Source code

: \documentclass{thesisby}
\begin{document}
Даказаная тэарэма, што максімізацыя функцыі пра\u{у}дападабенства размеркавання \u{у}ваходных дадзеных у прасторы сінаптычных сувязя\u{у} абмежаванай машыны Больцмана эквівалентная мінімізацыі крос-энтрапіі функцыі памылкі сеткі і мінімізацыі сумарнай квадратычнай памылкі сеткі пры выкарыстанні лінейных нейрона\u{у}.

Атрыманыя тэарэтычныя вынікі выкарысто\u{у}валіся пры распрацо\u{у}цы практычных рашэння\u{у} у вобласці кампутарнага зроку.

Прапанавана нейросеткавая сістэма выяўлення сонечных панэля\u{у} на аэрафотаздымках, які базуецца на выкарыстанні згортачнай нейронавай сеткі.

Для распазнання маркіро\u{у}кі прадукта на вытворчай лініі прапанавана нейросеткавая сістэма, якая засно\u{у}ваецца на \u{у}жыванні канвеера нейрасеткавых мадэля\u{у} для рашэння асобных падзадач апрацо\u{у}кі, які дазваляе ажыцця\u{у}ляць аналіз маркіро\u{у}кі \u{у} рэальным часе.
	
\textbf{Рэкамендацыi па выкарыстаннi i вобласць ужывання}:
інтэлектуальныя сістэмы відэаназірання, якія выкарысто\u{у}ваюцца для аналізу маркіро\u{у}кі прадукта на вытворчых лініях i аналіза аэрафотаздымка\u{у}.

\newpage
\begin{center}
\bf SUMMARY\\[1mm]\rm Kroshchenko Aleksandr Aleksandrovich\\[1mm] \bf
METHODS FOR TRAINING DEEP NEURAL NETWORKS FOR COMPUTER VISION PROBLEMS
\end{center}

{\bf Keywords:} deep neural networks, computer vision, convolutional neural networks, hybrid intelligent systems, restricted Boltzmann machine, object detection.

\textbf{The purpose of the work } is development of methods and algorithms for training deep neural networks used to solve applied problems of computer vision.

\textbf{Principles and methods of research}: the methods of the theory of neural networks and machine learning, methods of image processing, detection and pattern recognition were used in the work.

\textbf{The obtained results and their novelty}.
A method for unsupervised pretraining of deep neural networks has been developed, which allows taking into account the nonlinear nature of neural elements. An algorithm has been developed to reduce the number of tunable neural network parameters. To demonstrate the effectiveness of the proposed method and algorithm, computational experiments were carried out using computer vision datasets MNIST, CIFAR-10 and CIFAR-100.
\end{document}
◇ ◇ ◇ ◇ ◇ ◇ ◇
» What you have to do: Copy all the lines above that hold the string "маркіро".

» Response to the task:
Для распазнання маркіро\u{у}кі прадукта на вытворчай лініі прапанавана нейросеткавая сістэма, якая засно\u{у}ваецца на \u{у}жыванні канвеера нейрасеткавых мадэля\u{у} для рашэння асобных падзадач апрацо\u{у}кі, які дазваляе ажыцця\u{у}ляць аналіз маркіро\u{у}кі \u{у} рэальным часе.
інтэлектуальныя сістэмы відэаназірання, якія выкарысто\u{у}ваюцца для аналізу маркіро\u{у}кі прадукта на вытворчых лініях i аналіза аэрафотаздымка\u{у}.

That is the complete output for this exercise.